Mr. Demetrakopoulos focuses the main problem on the local community. Even though there are institutions for Roma rights or other cultural minorities, the local community does not implement them. There is a lot of racism. He referred us to the president of the Union of Parents and Guardians, who was preparing to organize protests in order to expel the Roma children from the school, but he stopped them. From the moment that there is legislation, he wonders, what does the local community do to implement them, what does every school head, and what do the teachers do? «There are trade unionists who don’t lose any chance at every meeting to attack the state», he tells us. «The problem isn’t just the state. What do they do, those ones who face the problem every day and want to implement the equal rights and the existing legislation?».

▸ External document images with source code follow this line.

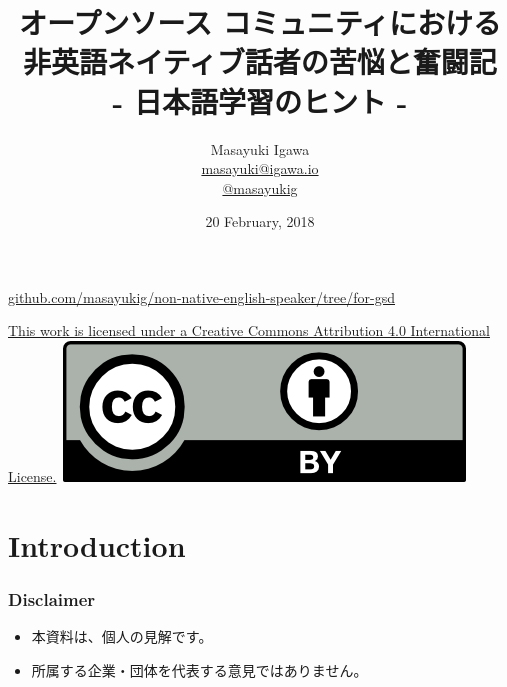 \documentclass[aspectratio=169,11pt,hyperref={colorlinks=true}]{beamer}
\author[Dong Ma, Samuel de Medeiros and Masayuki Igawa]{%
  \texorpdfstring{%
    \centering
    Masayuki Igawa\\
    \href{mailto:masayuki@igawa.io}{masayuki@igawa.io}\\
    \href{https://twitter.com/masayukig}{@masayukig}
  }
  {Dong Ma, Samuel de Medeiros and Masayuki Igawa}
}
\date{20 February, 2018}
\title[Non-Native-English-Speaker
\hspace{2em}\insertframenumber/\inserttotalframenumber]{オープンソース
  コミュニティにおける\\非英語ネイティブ話者の苦悩と奮闘記\\
  - 日本語学習のヒント -}
\begin{document}
{%
\begin{frame}[noframenumbering]
  \hypersetup{colorlinks,urlcolor=suse}
  \titlepage{}
  \centering
  \@place \par
  \href{https://github.com/masayukig/non-native-english-speaker/tree/for-gsd}{github.com/masayukig/non-native-english-speaker/tree/for-gsd}\\
  \vspace{1em}
  \begin{flushright}
    \tiny\href{https://creativecommons.org/licenses/by/4.0/}{This work
      is licensed under a Creative Commons Attribution 4.0
      International License.}~\includegraphics[scale=0.3]{cc_by.png}
  \end{flushright}
\end{frame}
}


\section{Introduction}
\begin{frame}
  \frametitle{Disclaimer}
  \begin{itemize}
    \item 本資料は、個人の見解です。
    \item 所属する企業・団体を代表する意見ではありません。
  \end{itemize}
\end{frame}
\end{document}

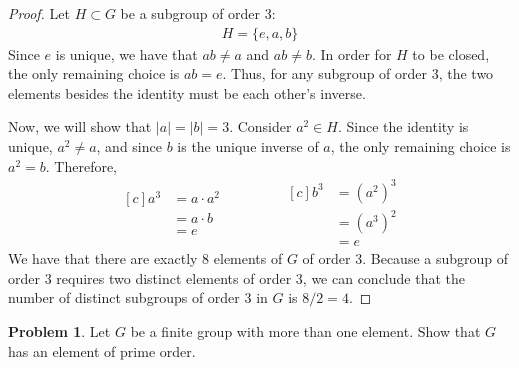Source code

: \documentclass[12pt,reqno]{article}
\theoremstyle{plain}
\theoremstyle{definition}
\newtheorem{problem}{Problem}
\begin{document}
\begin{proof}
    Let \(H\subset G\) be a subgroup of order 3:
    \begin{align*}
        H = \{e, a, b\}
    \end{align*}
    Since \(e\) is unique, we have that \(ab\neq a\) and \(ab\neq b\). In order for \(H\) to be closed, 
    the only remaining choice is \(ab = e\). Thus, for any subgroup of order \(3\), the two elements besides
    the identity must be each other's inverse.

    Now, we will show that \(|a|=|b|=3\). Consider \(a^2\in H\). Since the identity is unique, \(a^2\neq a\),
    and since \(b\) is the unique inverse of \(a\), the only remaining choice is \(a^2=b\). Therefore,
    \begin{equation*}
        \begin{aligned}[c]
            a^3 &= a \cdot a^2 \\
            &= a \cdot b\\
            &= e
        \end{aligned}
        \qquad\qquad
        \begin{aligned}[c]
            b^3 &= (a^2)^3\\
            &= (a^3)^2\\
            &= e
        \end{aligned}
    \end{equation*}
    We have that there are exactly \(8\) elements of \(G\) of order \(3\). Because a subgroup of order \(3\) 
    requires two distinct elements of order \(3\), we can conclude that the number of distinct subgroups of 
    order \(3\) in \(G\) is \(8 / 2 = 4\).

    

\end{proof}

\newpage


\begin{problem} 
    Let $G$ be a finite group with more than one element. Show that $G$ has an element of prime order.
\end{problem}
\end{document}
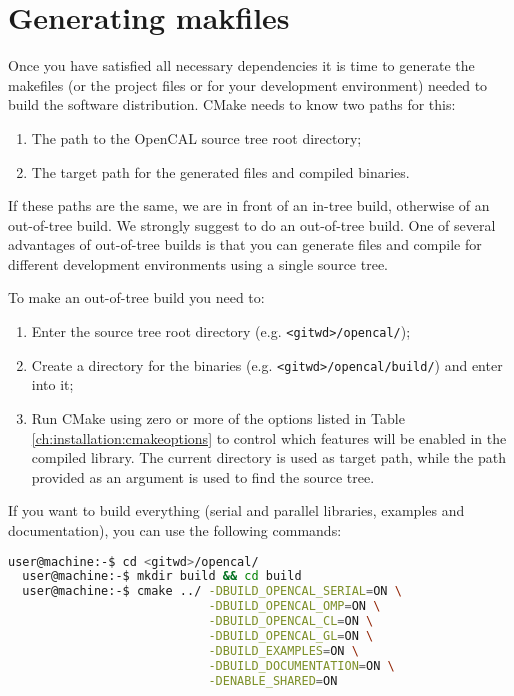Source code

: 
\section{Generating makfiles}

Once you have satisfied all necessary dependencies it is time to
generate the makefiles (or the project files or for your development
environment) needed to build the software distribution. CMake needs to
know two paths for this:
\begin{enumerate}
\item The path to the OpenCAL source tree root directory;
\item The target path for the generated files and compiled binaries.
\end{enumerate}

If these paths are the same, we are in front of an in-tree build,
otherwise of an out-of-tree build. We strongly suggest to do an
out-of-tree build. One of several advantages of out-of-tree builds is
that you can generate files and compile for different development
environments using a single source tree.

To make an out-of-tree build you need to:
\begin{enumerate}
\item Enter the source tree root directory (e.g. \verb'<gitwd>/opencal/');
\item Create a directory for the binaries
  (e.g. \verb'<gitwd>/opencal/build/') and enter into it;
\item Run CMake using zero or more of the options listed in Table
  \ref{ch:installation:cmakeoptions} to control which features will be
  enabled in the compiled library. The current directory is used as
  target path, while the path provided as an argument is used to find
  the source tree.
\end{enumerate}

If you want to build everything (serial and parallel libraries,
examples and documentation), you can use the following commands:

\begin{lstlisting}[numbers=none,language=bash,label={ch:quickstart:simplebuild}]
  user@machine:-$ cd <gitwd>/opencal/
  user@machine:-$ mkdir build && cd build
  user@machine:-$ cmake ../ -DBUILD_OPENCAL_SERIAL=ON \
                            -DBUILD_OPENCAL_OMP=ON \
                            -DBUILD_OPENCAL_CL=ON \
                            -DBUILD_OPENCAL_GL=ON \
                            -DBUILD_EXAMPLES=ON \
                            -DBUILD_DOCUMENTATION=ON \
                            -DENABLE_SHARED=ON
\end{lstlisting}

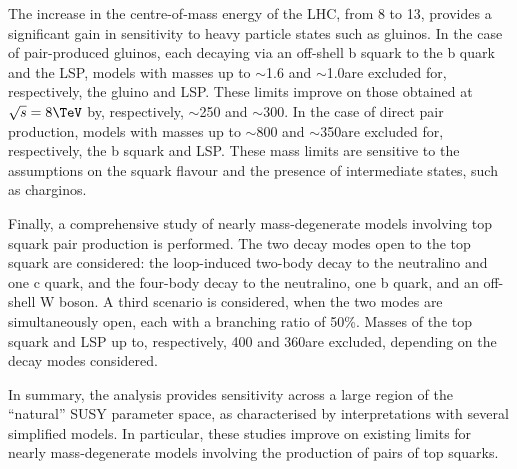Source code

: The increase in the centre-of-mass energy of the LHC, from 8 to
13\TeV, provides a significant gain in sensitivity to heavy particle
states such as gluinos. In the case of pair-produced gluinos, each
decaying via an off-shell b squark to the b quark and the LSP, models
with masses up to $\sim$1.6 and $\sim$1.0\TeV are excluded for,
respectively, the gluino and LSP. These limits improve on those
obtained at $\sqrt{s} = 8\TeV$ by, respectively, $\sim$250 and
$\sim$300\GeV. In the case of direct pair production, models with
masses up to $\sim$800 and $\sim$350\GeV are excluded for,
respectively, the b squark and LSP. These mass limits are sensitive to
the assumptions on the squark flavour and the presence of intermediate
states, such as charginos.

Finally, a comprehensive study of nearly mass-degenerate models
involving top squark pair production is performed. The two decay modes
open to the top squark are considered: the loop-induced two-body decay
to the neutralino and one c quark, and the four-body decay to the
neutralino, one b quark, and an off-shell W boson. A third scenario is
considered, when the two modes are simultaneously open, each with a
branching ratio of 50\%. Masses of the top squark and LSP up to,
respectively, 400 and 360\GeV are excluded, depending on the decay
modes considered.

In summary, the analysis provides sensitivity across a large region of
the ``natural'' SUSY parameter space, as characterised by
interpretations with several simplified models. In particular, these
studies improve on existing limits for nearly mass-degenerate models
involving the production of pairs of top squarks.
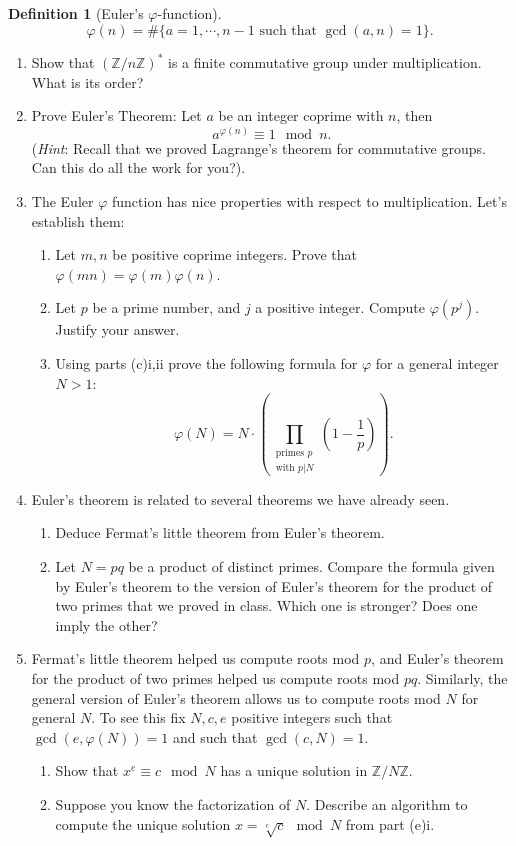 \documentclass[11pt]{article}
\newtheorem{definition}{Definition}
\newcommand{\bZ}{\mathbb{Z}}
\begin{document}
\begin{enumerate}
{\begin{definition}[Euler's $\varphi$-function]
    \[\varphi(n) = \#\{a = 1,\cdots,n-1\text{ such that }\gcd(a,n) = 1\}.\]
  \end{definition}
  \begin{enumerate}
    \item{
    Show that $(\bZ/n\bZ)^*$ is a finite commutative group under multiplication.  What is its order?
    }
    \item{
    Prove Euler's Theorem: Let $a$ be an integer coprime with $n$, then
    \[a^{\varphi(n)}\equiv1\mod n.\]
    (\textit{Hint}: Recall that we proved Lagrange's theorem for commutative groups.  Can this do all the work for you?).
    }
    \item{The Euler $\varphi$ function has nice properties with respect to multiplication.  Let's establish them:
    \begin{enumerate}
      \item{
      Let $m,n$ be positive coprime integers.  Prove that $\varphi(mn)=\varphi(m)\varphi(n)$.
      }
      \item{
      Let $p$ be a prime number, and $j$ a positive integer.  Compute $\varphi(p^j)$.  Justify your answer.
      }
      \item{
      Using parts (c)i,ii prove the following formula for $\varphi$ for a general integer $N>1$:
      \[\varphi(N) = N\cdot\left(\prod_{\substack{\text{primes }p\\ \text{with }p|N}}\left(1-\frac{1}{p}\right)\right).\]
      }
    \end{enumerate}
    }
    \item{
    Euler's theorem is related to several theorems we have already seen.
    \begin{enumerate}
      \item{
      Deduce Fermat's little theorem from Euler's theorem.
      }
      \item{
      Let $N=pq$ be a product of distinct primes.  Compare the formula given by Euler's theorem to the version of Euler's theorem for the product of two primes that we proved in class.  Which one is stronger?  Does one imply the other?
      }
    \end{enumerate}
    }
    \item{
    Fermat's little theorem helped us compute roots mod $p$, and Euler's theorem for the product of two primes helped us compute roots mod $pq$.  Similarly, the general version of Euler's theorem allows us to compute roots mod $N$ for general $N$.  To see this fix $N,c,e$ positive integers such that $\gcd(e,\varphi(N)) = 1$ and such that $\gcd(c,N)=1$.
    \begin{enumerate}
      \item{
      Show that $x^e\equiv c\mod N$ has a unique solution in $\bZ/N\bZ$.
      }
      \item{
      Suppose you know the factorization of $N$.  Describe an algorithm to compute the unique solution $x = \sqrt[e]{c}\mod N$ from part (e)i.
      }
    \end{enumerate}
    }
  \end{enumerate}
  }
\end{enumerate}
\end{document}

In his answer to our question about the attitude of the inhabitants, Mr. Demetrakopoulos told us that the town’s Mayor helps the Roma a lot, and the Prefectural Administration as well. They have asphalted the Roma settlement, they installed water, they made toilets and they connected electricity. Also they have placed 15 rubbish bins and 2 outside the school (the school is near the settlement). In the settlement there are 100 beautiful houses, 100 good shacks and another 100 made of wood and nylon.

In cooperation with the Health Center in the area, they have been vaccinating all the children at the school for the past three years.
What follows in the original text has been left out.